Data to examine below:

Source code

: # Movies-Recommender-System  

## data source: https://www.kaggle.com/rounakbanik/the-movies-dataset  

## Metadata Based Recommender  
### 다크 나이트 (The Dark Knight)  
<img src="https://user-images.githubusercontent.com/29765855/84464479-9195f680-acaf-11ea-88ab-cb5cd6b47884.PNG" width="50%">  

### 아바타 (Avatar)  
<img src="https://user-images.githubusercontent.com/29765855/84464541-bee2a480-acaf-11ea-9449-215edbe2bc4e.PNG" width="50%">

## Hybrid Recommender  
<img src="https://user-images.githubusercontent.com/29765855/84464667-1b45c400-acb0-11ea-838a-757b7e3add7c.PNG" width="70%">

End of Data to examine.
Data to examine below:

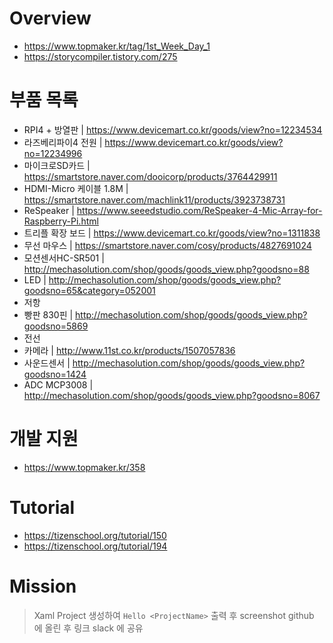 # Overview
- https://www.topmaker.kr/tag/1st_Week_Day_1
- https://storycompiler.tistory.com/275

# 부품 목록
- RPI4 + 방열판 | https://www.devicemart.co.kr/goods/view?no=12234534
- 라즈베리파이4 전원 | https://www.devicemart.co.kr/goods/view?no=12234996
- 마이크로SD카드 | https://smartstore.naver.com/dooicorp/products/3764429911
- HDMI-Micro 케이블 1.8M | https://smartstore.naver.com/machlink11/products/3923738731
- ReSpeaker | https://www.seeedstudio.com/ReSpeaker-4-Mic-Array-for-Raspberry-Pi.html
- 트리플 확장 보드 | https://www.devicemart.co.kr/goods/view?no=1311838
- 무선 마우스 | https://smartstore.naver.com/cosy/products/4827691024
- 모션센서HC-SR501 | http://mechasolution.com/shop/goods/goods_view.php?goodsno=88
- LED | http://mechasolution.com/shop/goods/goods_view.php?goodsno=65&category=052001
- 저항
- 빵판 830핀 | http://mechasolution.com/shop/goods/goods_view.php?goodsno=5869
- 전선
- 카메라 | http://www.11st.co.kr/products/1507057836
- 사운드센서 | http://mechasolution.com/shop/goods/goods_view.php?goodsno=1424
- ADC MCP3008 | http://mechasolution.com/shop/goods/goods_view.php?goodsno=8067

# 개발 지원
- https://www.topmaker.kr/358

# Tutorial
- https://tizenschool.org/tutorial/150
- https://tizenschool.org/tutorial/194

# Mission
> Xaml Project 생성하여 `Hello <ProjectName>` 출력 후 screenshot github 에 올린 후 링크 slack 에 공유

End of Data to examine.

Say how many lines in the records hold "images", with the number as the whole reply.

3